Agreed. Hence why I as well as others have at least indirectly called for more specificity about what the parameters are.
There are all sorts of disaster films, and war films, which had nasty post-whatever portions.
I suggest that the most logical parameter to use for this, would be that the main THEME or REASON FOR MAKING THE FILM, was to show the what-if dystopic world, as opposed to simply being another human adventures in disaster management. War movies and natural disaster films would be out, as would religious themed “dystopia’s,” since the point of those isn’t the dystopia, it’s the religious lesson (i.e. threat).
But I’m not in charge here. How about you, OP? Any specifics interest you?

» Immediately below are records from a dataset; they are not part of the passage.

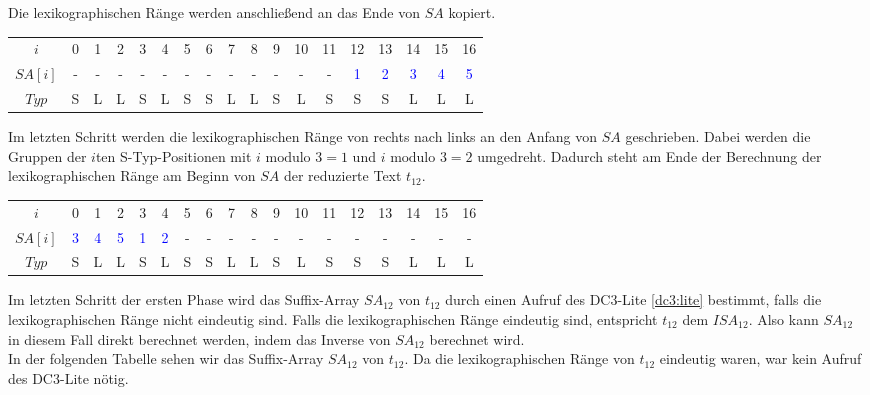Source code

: Die lexikographischen Ränge werden anschließend an das Ende von $SA$ kopiert.

\begin{table}[H]
	\footnotesize
	\centering
	\begin{tabular}{c| c c c c c c c c c c c c c c c c c}
		$i$ & 0 & 1 & 2 & 3 & 4 & 5 & 6 & 7 & 8 & 9 & 10 & 11 & 12 & 13 & 14 & 15 & 16 \\
		$SA[i]$ & - & - & - & - & - & - & - & - & - & - & - & - & \textcolor{blue}{1} & \textcolor{blue}{2} & \textcolor{blue}{3} & \textcolor{blue}{4} & \textcolor{blue}{5} \\
		$Typ$ & S & L & L & S & L & S & S & L & L & S & L & S & S & S & L & L & L
	\end{tabular}
\end{table}

Im letzten Schritt werden die lexikographischen Ränge von rechts nach links an den Anfang von $SA$ geschrieben. Dabei werden die Gruppen der $i$ten S-Typ-Positionen mit $i \text{ modulo } 3 = 1$ und $i \text{ modulo } 3 = 2$ umgedreht. Dadurch steht am Ende der Berechnung der lexikographischen Ränge am Beginn von $SA$ der reduzierte Text $t_{12}$.

\begin{table}[H]
	\footnotesize
	\centering
	\begin{tabular}{c| c c c c c c c c c c c c c c c c c}
		$i$ & 0 & 1 & 2 & 3 & 4 & 5 & 6 & 7 & 8 & 9 & 10 & 11 & 12 & 13 & 14 & 15 & 16 \\
		$SA[i]$ & \textcolor{blue}{3} & \textcolor{blue}{4} & \textcolor{blue}{5} & \textcolor{blue}{1} & \textcolor{blue}{2} & - & - & - & - & - & - & - & - & - & - & - & - \\
		$Typ$ & S & L & L & S & L & S & S & L & L & S & L & S & S & S & L & L & L
	\end{tabular}
\end{table}

Im letzten Schritt der ersten Phase wird das Suffix-Array $SA_{12}$ von $t_{12}$ durch einen Aufruf des DC3-Lite \cref{dc3:lite} bestimmt, falls die lexikographischen Ränge nicht eindeutig sind. Falls die lexikographischen Ränge eindeutig sind, entspricht $t_{12}$ dem $ISA_{12}$. Also kann $SA_{12}$ in diesem Fall direkt berechnet werden, indem das Inverse von $SA_{12}$ berechnet wird. \\
In der folgenden Tabelle sehen wir das Suffix-Array $SA_{12}$ von $t_{12}$. Da die lexikographischen Ränge von $t_{12}$ eindeutig waren, war kein Aufruf des DC3-Lite nötig.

I reading the responses it’s clear the concept of what comprises a fictional dystopia changes over time. Until the advent of the atom bomb and the concept of weaponizing biological agents AND people being utterly dependent on technology I’m not sure people even had a concept of or notion of everything in modernity being reset to a barbarian, survival level state of existence.

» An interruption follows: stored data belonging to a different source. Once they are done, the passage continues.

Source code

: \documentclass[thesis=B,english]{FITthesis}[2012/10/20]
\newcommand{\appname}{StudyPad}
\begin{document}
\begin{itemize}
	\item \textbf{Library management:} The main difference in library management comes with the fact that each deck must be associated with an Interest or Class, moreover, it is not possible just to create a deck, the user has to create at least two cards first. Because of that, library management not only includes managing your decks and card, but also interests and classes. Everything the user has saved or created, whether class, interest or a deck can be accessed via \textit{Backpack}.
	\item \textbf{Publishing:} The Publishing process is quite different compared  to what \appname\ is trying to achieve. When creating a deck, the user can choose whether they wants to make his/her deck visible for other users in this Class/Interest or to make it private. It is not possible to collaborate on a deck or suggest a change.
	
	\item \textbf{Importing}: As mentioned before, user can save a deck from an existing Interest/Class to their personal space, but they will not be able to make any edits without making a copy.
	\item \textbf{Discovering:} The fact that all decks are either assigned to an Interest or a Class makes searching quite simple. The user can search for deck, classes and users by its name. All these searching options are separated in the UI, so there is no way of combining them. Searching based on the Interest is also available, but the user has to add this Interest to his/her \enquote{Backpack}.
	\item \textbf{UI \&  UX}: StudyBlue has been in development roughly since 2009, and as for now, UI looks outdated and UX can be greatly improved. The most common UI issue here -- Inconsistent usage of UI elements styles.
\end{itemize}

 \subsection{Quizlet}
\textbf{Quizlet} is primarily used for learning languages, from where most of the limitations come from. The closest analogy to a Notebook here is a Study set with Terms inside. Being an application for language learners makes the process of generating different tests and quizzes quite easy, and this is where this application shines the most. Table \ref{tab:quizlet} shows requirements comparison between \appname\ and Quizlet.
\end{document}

Imagine you’re trying to describe Mad Max to a person in the 1920’s pr 1930’s . Plague or non-nuclear war was the most you could come up with for maximum devastation and even that did not bring social collapse down when it happened. A subsistence level of existence in small groups and living off the land would be close to the way many country people actually lived.
Deluge might win, but the was the first GOOD one. When I heard it was finally coming out on Blu-Ray, I put in an advance order. Ray Massey and Sir Ralph Richardson just kick ASS in this.
“Mister WINGS over your WITS.”
Nah. See Things to Come. Poison gas and biological weapons were around before the atomic age.
Interesting how Britons were terrified of gas warfare carried out on civilian populations post-Hitler and pre-war. Also interesting that Adolf didn’t rain gas bombs down on London during the Blitz. Was he worried about retaliation?
Not really. “Apocalyptic” implies the destruction of civilization and of the social fabric of the entire world, not just a single city or even a country. The post-bellum South wasn’t anarchic for any length of time. And post-Reconstruction one might argue that it was a dystopia for blacks, but it wasn’t one for whites.
I think one of the reasons it took so long for someone to create this genre is in the early days of Sci Fi there was still enough unexplored areas left that you could set your story in an newly discovered land to create adventure. You didn’t need to destroy civilization to create a savage land, you could just create a savage land in South America or something.